**Saved data entries:**

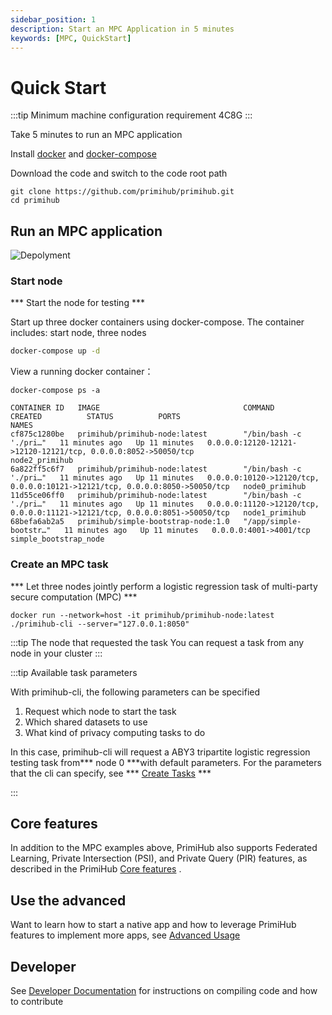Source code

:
 ```yaml
---
sidebar_position: 1
description: Start an MPC Application in 5 minutes
keywords: [MPC, QuickStart]
---
```


# Quick Start

:::tip
Minimum machine configuration requirement 4C8G
:::

Take 5 minutes to run an MPC application


Install [docker](https://docs.docker.com/install/overview/) and [docker-compose](https://docs.docker.com/compose/install/)

Download the code and switch to the code root path

```shell
git clone https://github.com/primihub/primihub.git
cd primihub
```

## Run an MPC application
![Depolyment](./tutorial-depolyment.jpg)

### Start node

*** Start the node for testing  *** 

Start up three docker containers using docker-compose.
The container includes: start node, three nodes

```bash
docker-compose up -d
```

View a running docker container：

```shell
docker-compose ps -a
```

```shell
CONTAINER ID   IMAGE                                COMMAND                  CREATED          STATUS          PORTS                                                                         NAMES
cf875c1280be   primihub/primihub-node:latest        "/bin/bash -c './pri…"   11 minutes ago   Up 11 minutes   0.0.0.0:12120-12121->12120-12121/tcp, 0.0.0.0:8052->50050/tcp                 node2_primihub
6a822ff5c6f7   primihub/primihub-node:latest        "/bin/bash -c './pri…"   11 minutes ago   Up 11 minutes   0.0.0.0:10120->12120/tcp, 0.0.0.0:10121->12121/tcp, 0.0.0.0:8050->50050/tcp   node0_primihub
11d55ce06ff0   primihub/primihub-node:latest        "/bin/bash -c './pri…"   11 minutes ago   Up 11 minutes   0.0.0.0:11120->12120/tcp, 0.0.0.0:11121->12121/tcp, 0.0.0.0:8051->50050/tcp   node1_primihub
68befa6ab2a5   primihub/simple-bootstrap-node:1.0   "/app/simple-bootstr…"   11 minutes ago   Up 11 minutes   0.0.0.0:4001->4001/tcp                                                        simple_bootstrap_node
```                                                   

### Create an MPC task

*** Let three nodes jointly perform a logistic regression task of multi-party secure computation (MPC) ***

```shell
docker run --network=host -it primihub/primihub-node:latest ./primihub-cli --server="127.0.0.1:8050"
```

:::tip The node that requested the task
  You can request a task from any node in your cluster
:::

:::tip Available task parameters

With primihub-cli, the following parameters can be specified
 1. Request which node to start the task
 2. Which shared datasets to use
 3. What kind of privacy computing tasks to do
 
In this case, primihub-cli will request a ABY3 tripartite logistic regression testing task from*** node 0 ***with default parameters. For the parameters that the cli can specify, see *** [Create Tasks](../docs/advance-usage/create-tasks/cli-params) ***

:::

## Core features
In addition to the MPC examples above, PrimiHub also supports Federated Learning, Private Intersection (PSI), and Private Query (PIR) features, as described in the PrimiHub [Core features](../docs/core-concept/model) .

## Use the advanced
Want to learn how to start a native app and how to leverage PrimiHub features to implement more apps, see [Advanced Usage](../docs/advance-usage/start-nodes)

## Developer
See [Developer Documentation](../docs/developer-docs/build) for instructions on compiling code and how to contribute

**EXERCISE REQUIREMENTS:**
Among the lines above, which ones include the word "that"? Copy them.

**ANSWER AREA:**
:::tip The node that requested the task
In this case, primihub-cli will request a ABY3 tripartite logistic regression testing task from*** node 0 ***with default parameters. For the parameters that the cli can specify, see *** [Create Tasks](../docs/advance-usage/create-tasks/cli-params) ***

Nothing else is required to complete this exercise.